Actualisé 07.10.2010 à 18:10

Football: Montenegro-SuisseHitzfeld: «Ce n'est pas le match de la peur»

Le sélectionneur ne veut pas parler d'un match de la peur, mais plutôt d'une rencontre où «il y a beaucoup à gagner».

Hitzfeld à l'entraînement: ses consignes seront-elles entendues?

Hitzfeld à l'entraînement: ses consignes seront-elles entendues?

«Les termes guerriers qui fleurissent, dit-on, autour de ce match, je ne les ai pas entendus, explique Ottmar Hitzfeld. Il est vrai que cette rencontre est importante. Il est vrai aussi que les Monténégrins, avec leurs six points, peuvent être euphoriques. Personne ne les attendait avec un tel bilan après deux rencontres. Ils vont jouer vers l'avant de manière agressive. Ils vont chercher Vucinic avec de longs ballons. Il faudra être fort dans les duels. Les tenir pour être capables, à notre tour, de faire le jeu. La question est de trouver le bon équilibre entre un jeu axé sur la conservation du ballon et un autre sur les ruptures. Sur le plan de la stratégie, ce match s'annonce très intéressant. Mais je le répète une fois encore: j'ai une grande confiance envers mes joueurs».

Une confiance forgée par des entretiens individuels. «J'ai la conviction que tous les joueurs savent ce qui les attend vendredi, poursuit Ottmar Hitzfeld. Ils sont prêts à accepter le combat. Ils ont déjà été confrontés par le passé à une telle situation. Ils ont le plus souvent su y faire face».

Wölfli à la place de Benaglio

Contrairement à son homologue monténégrin, Ottmar Hitzfeld n'a pas dévoilé son équipe. «Tout reste ouvert. J'ai travaillé avec Sutter et Stocker mercredi à l'entraînement, explique-t-il. Mais rien ne dit qu'ils partent titulaires vendredi».

En revanche, le coach national a dû se résigner à faire sans Diego Benaglio, absent de l'entraînement jeudi car pas suffisamment remis d'une contracture musculaire à la cuisse. Marco Wölfli prendra sa place dans les buts.
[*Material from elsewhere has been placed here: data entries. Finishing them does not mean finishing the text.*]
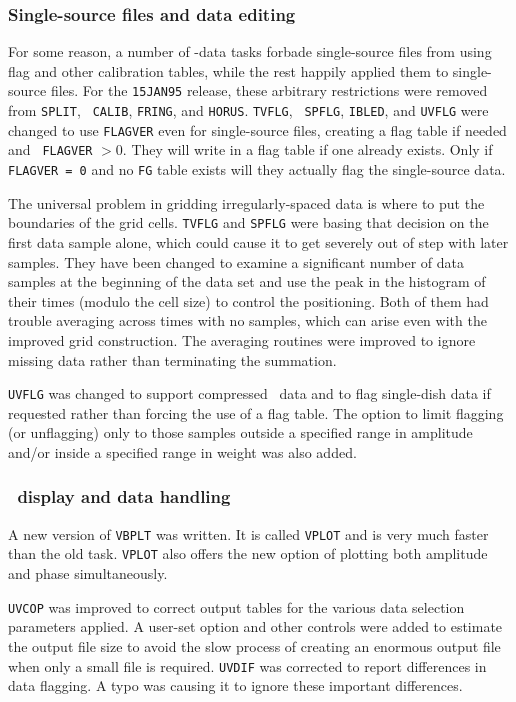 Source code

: \subsubsection{Single-source files and data editing}

For some reason, a number of \uv-data tasks forbade single-source files
from using flag and other calibration tables, while the rest happily
applied them to single-source files.  For the {\tt 15JAN95} release,
these arbitrary restrictions were removed from {\tt SPLIT}, {\tt
CALIB}, {\tt FRING}, and \hbox{{\tt HORUS}}.   {\tt TVFLG}, {\tt
SPFLG}, {\tt IBLED}, and {\tt UVFLG} were changed to use {\tt FLAGVER}
even for single-source files, creating a flag table if needed and {\tt
FLAGVER} $ > 0$.  They will write in a flag table if one already
exists.  Only if {\tt FLAGVER = 0} and no {\tt FG} table exists will
they actually flag the single-source data.

The universal problem in gridding irregularly-spaced data is where to
put the boundaries of the grid cells.  {\tt TVFLG} and {\tt SPFLG}
were basing that decision on the first data sample alone, which could
cause it to get severely out of step with later samples.  They have
been changed to examine a significant number of data samples at the
beginning of the data set and use the peak in the histogram of their
times (modulo the cell size) to control the positioning.  Both of them
had trouble averaging across times with no samples, which can arise
even with the improved grid construction.  The averaging routines
were improved to ignore missing data rather than terminating the
summation.

{\tt UVFLG} was changed to support compressed \uv\ data and to flag
single-dish data if requested rather than forcing the use of a flag
table.  The option to limit flagging (or unflagging) only to those
samples outside a specified range in amplitude and/or inside a
specified range in weight was also added.

\subsubsection{\UV\ display and data handling}

A new version of {\tt VBPLT} was written.  It is called {\tt VPLOT}
and is very much faster than the old task.  {\tt VPLOT} also offers
the new option of plotting both amplitude and phase simultaneously.

{\tt UVCOP} was improved to correct output tables for the various data
selection parameters applied.  A user-set option and other controls
were added to estimate the output file size to avoid the slow process
of creating an enormous output file when only a small file is
required.  {\tt UVDIF} was corrected to report differences in data
flagging.  A typo was causing it to ignore these important
differences.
En confiant finalement le poste au portier des Young Boys, Ottmar Hitzfeld a voulu éviter tous risques concernant Benaglio. Aligner un joueur qui se serait à peine entraîné de la semaine en serait un de taille. L'an dernier, il n'avait pas hésité à écarter Benaglio, qui était alors malade, pour le match décisif contre Israël.
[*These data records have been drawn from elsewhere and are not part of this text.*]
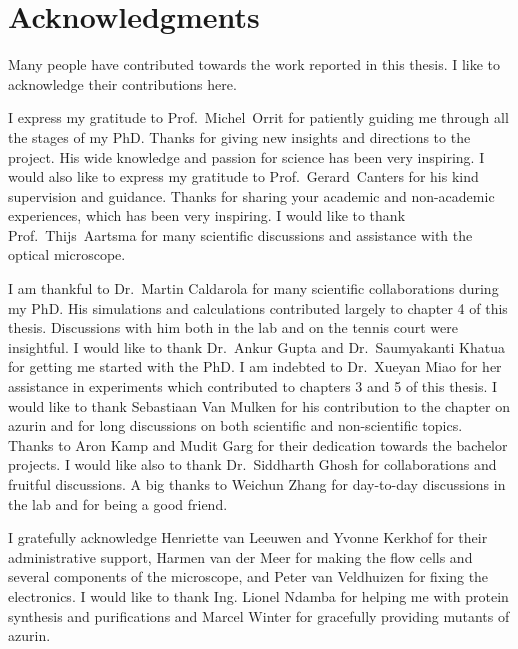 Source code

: \chapter*{Acknowledgments}
\label{ch:Acknowledgments}

Many people have contributed towards the work reported in this thesis.
I like to acknowledge their contributions here.

I express my gratitude to Prof.~Michel~Orrit for patiently guiding me through all the stages of my PhD.
Thanks for giving new insights and directions to the project.
His wide knowledge and passion for science has been very inspiring.
I would also like to express my gratitude to Prof.~Gerard~Canters for his kind supervision and guidance.
Thanks for sharing your academic and non-academic experiences, which has been very inspiring.
I would like to thank Prof.~Thijs~Aartsma for many scientific discussions and assistance with the optical microscope.

I am thankful to Dr.~Martin Caldarola for many scientific collaborations during my PhD.
His simulations and calculations contributed largely to chapter 4 of this thesis.
Discussions with him both in the lab and on the tennis court were insightful.
I would like to thank Dr.~Ankur Gupta and Dr.~Saumyakanti Khatua for getting me started with the PhD.
I am indebted to Dr.~Xueyan Miao for her assistance in experiments which contributed to chapters 3 and 5 of this thesis.
I would like to thank Sebastiaan Van Mulken for his contribution to the chapter on azurin and for long discussions on both scientific and non-scientific topics.
Thanks to Aron Kamp and Mudit Garg for their dedication towards the bachelor projects.
I would like also to thank Dr.~Siddharth Ghosh for collaborations and fruitful discussions.
A big thanks to Weichun Zhang for day-to-day discussions in the lab and for being a good friend. 

I gratefully acknowledge Henriette van Leeuwen and Yvonne Kerkhof for their administrative support, Harmen van der Meer for making the flow cells and several components of the microscope, and Peter van Veldhuizen for fixing the electronics.
I would like to thank Ing. Lionel Ndamba for helping me with protein synthesis and purifications and Marcel Winter for gracefully providing mutants of azurin.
Benaglio a lui-même parlé d'une «décision raisonnable». Le gardien de Wolfsburg restera toutefois avec l'équipe pour continuer son travail thérapeutique. «Si la blessure continue gentiment de se résorber, je pourrai peut-être reprendre l'entraînement samedi et dimanche, puis éventuellement jouer mardi contre le Pays de Galles», a-t-il expliqué.

Une première vérité

L'idéal, bien sûr, pour Ottmar Hitzfeld serait la conquête des trois points à Podgorica. Pour «lancer» parfaitement cette campagne de qualification qui, aux yeux du sélectionneur, commence ce vendredi. Il occulte délibérément le match contre l'Angleterre et cette défaite 3-1 sans appel.
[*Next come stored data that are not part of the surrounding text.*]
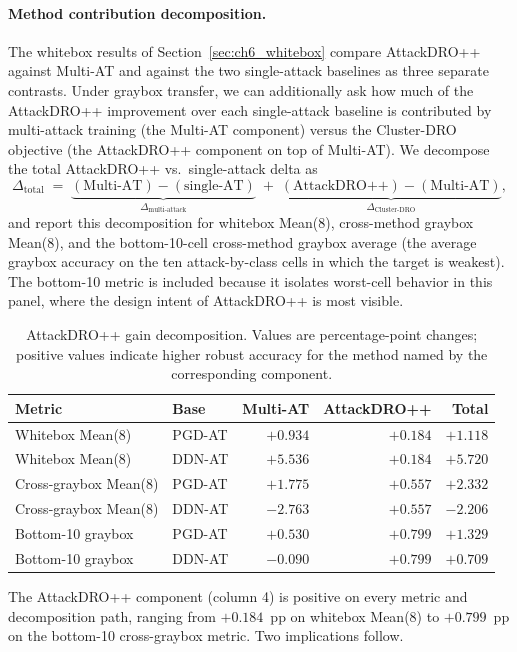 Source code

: \paragraph{Method contribution decomposition.}

The whitebox results of Section~\ref{sec:ch6_whitebox} compare AttackDRO++
against Multi-AT and against the two single-attack baselines as
three separate contrasts. Under graybox transfer, we can additionally
ask how much of the AttackDRO++ improvement over each single-attack
baseline is contributed by multi-attack training (the Multi-AT
component) versus the Cluster-DRO objective (the AttackDRO++ component
on top of Multi-AT). We decompose the total
AttackDRO++ vs.\ single-attack delta as
\[
\Delta_{\text{total}}
\;=\;
\underbrace{(\text{Multi-AT}) - (\text{single-AT})}_{\Delta_{\text{multi-attack}}}
\;+\;
\underbrace{(\text{AttackDRO++}) - (\text{Multi-AT})}_{\Delta_{\text{Cluster-DRO}}},
\]
and report this decomposition for whitebox Mean(8), cross-method graybox
Mean(8), and the bottom-10-cell cross-method graybox average (the average
graybox accuracy on the ten attack-by-class cells in which the target is
weakest). The bottom-10 metric is included because it isolates worst-cell
behavior in this panel, where the design intent of AttackDRO++ is most visible.

\begin{table}[H]
\centering
\caption[AttackDRO++ gain decomposition]{AttackDRO++ gain decomposition. Values are percentage-point changes; positive values indicate higher robust accuracy for the method named by the corresponding component.}
\label{tab:ch6_graybox_decomposition}
\small
\setlength{\tabcolsep}{6pt}
\renewcommand{\arraystretch}{1.10}
\begin{tabular}{llrrr}
\toprule
Metric & Base & Multi-AT & AttackDRO++ & Total \\
\midrule
Whitebox Mean(8)        & PGD-AT & $+0.934$ & $+0.184$ & $+1.118$ \\
Whitebox Mean(8)        & DDN-AT & $+5.536$ & $+0.184$ & $+5.720$ \\
\midrule
Cross-graybox Mean(8)   & PGD-AT & $+1.775$ & $+0.557$ & $+2.332$ \\
Cross-graybox Mean(8)   & DDN-AT & $-2.763$ & $+0.557$ & $-2.206$ \\
\midrule
Bottom-10 graybox       & PGD-AT & $+0.530$ & $+0.799$ & $+1.329$ \\
Bottom-10 graybox       & DDN-AT & $-0.090$ & $+0.799$ & $+0.709$ \\
\bottomrule
\end{tabular}
\end{table}
The AttackDRO++ component (column 4) is positive on every metric and
decomposition path, ranging from $+0.184$~pp on whitebox Mean(8) to
$+0.799$~pp on the bottom-10 cross-graybox metric. Two implications
follow.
Pour Ottmar Hitzfeld, une vérité est déjà tombée dans ce groupe G: la première place, et donc la qualification directe pour l'EURO 2012, n'échappera pas à l'Angleterre. En commençant par ce match couperet de Podgorica pour terminer par un barrage contre une équipe classée deuxième de son groupe, la route que propose Ottmar Hitzfeld pour nous conduire en Pologne et en Ukraine ne s'apparente pas vraiment à un boulevard. Elle sera à la fois rude et longue.